The Accidental Taxonomist: Trends in taxonomies

Showing posts with label Trends in taxonomies. Show all posts

Saturday, October 30, 2021

Taxonomies for Data

Coming from an editorial content background, I have always valued taxonomies for making content findable, but more recently I have come to appreciate how taxonomies can also play a role in making data accessible and useful.

Taxonomies have successfully aided people in finding and retrieving desired content since the 1990s and even decades earlier, if we consider thesauri within the scope of taxonomies. Nevertheless, the focus had always been on content: originally printed content such as periodical articles, web pages, intranet or CMS pages and attached documents, etc., and then multimedia content, such as images, animation or video clips, audio files. Each content item gets tagged with taxonomy terms of different types for what is about and for kind of content it is. Taxonomies have become increasingly important as content volume and types have grown, especially as more people in varied roles create content.

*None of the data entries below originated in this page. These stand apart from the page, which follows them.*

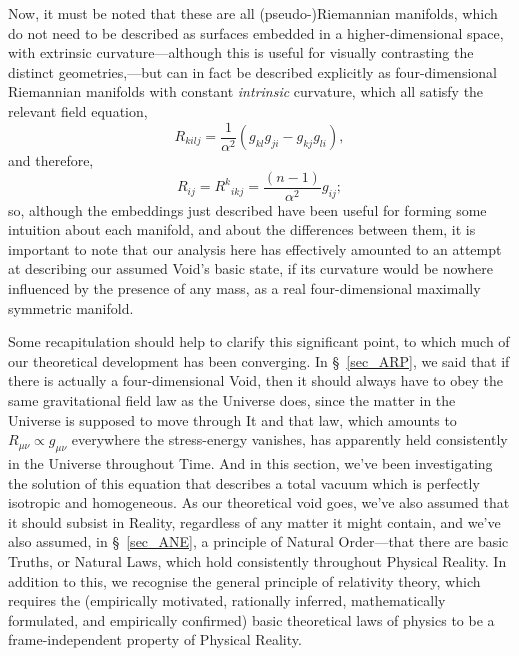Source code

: Now, it must be noted that these are all (pseudo-)Riemannian manifolds, which do not need to be described as surfaces embedded in a higher-dimensional space, with extrinsic curvature---although this is useful for visually contrasting the distinct geometries,---but can in fact be described explicitly as four-dimensional Riemannian manifolds with constant \textit{intrinsic} curvature, which all satisfy the relevant field equation,
\begin{equation}
R_{kilj}=\frac{1}{\alpha^2}(g_{kl}g_{ji}-g_{kj}g_{li}),
\end{equation}
and therefore,
\begin{equation}
R_{ij}={R^{k}}_{ikj}=\frac{(n-1)}{\alpha^2}g_{ij};
\end{equation}
so, although the embeddings just described have been useful for forming some intuition about each manifold, and about the differences between them, it is important to note that our analysis here has effectively amounted to an attempt at describing our assumed Void's basic state, if its curvature would be nowhere influenced by the presence of any mass, as a real four-dimensional maximally symmetric manifold.

Some recapitulation should help to clarify this significant point, to which much of our theoretical development has been converging. In \S~\ref{sec_ARP}, we said that if there is actually a four-dimensional Void, then it should always have to obey the same gravitational field law as the Universe does, since the matter in the Universe is supposed to move through It and that law, which amounts to $R_{\mu\nu}\propto{g_{\mu\nu}}$ everywhere the stress-energy vanishes, has apparently held consistently in the Universe throughout Time. And in this section, we've been investigating the solution of this equation that describes a total vacuum which is perfectly isotropic and homogeneous. As our theoretical void goes, we've also assumed that it should subsist in Reality, regardless of any matter it might contain, and we've also assumed, in \S~\ref{sec_ANE}, a principle of Natural Order---that there are basic Truths, or Natural Laws, which hold consistently throughout Physical Reality. In addition to this, we recognise the general principle of relativity theory, which requires the (empirically motivated, rationally inferred, mathematically formulated, and empirically confirmed) basic theoretical laws of physics to be a frame-independent property of Physical Reality.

Meanwhile, data has grown even faster in its volume and potential value. We are hearing more and more about big data, data warehouses, data lakes, data fabrics, data catalogs, data analytics, master data management, data governance, FAIR data, data-centric architecture, data-driven enterprises, and data science in general. Tools and technologies to make use of the data have included programming/scripting, machine learning, algorithms, natural language processing, and other forms of artificial intelligence.

These tools and technologies for data do not replace taxonomies and other controlled vocabularies, though, which still have an important role to play in connecting people to the desired data and information, and ultimately knowledge. I see two ways in which taxonomies are linked to data:

1. Managing and understanding the data in a standardized way with better metadata, which depends on controlled vocabularies.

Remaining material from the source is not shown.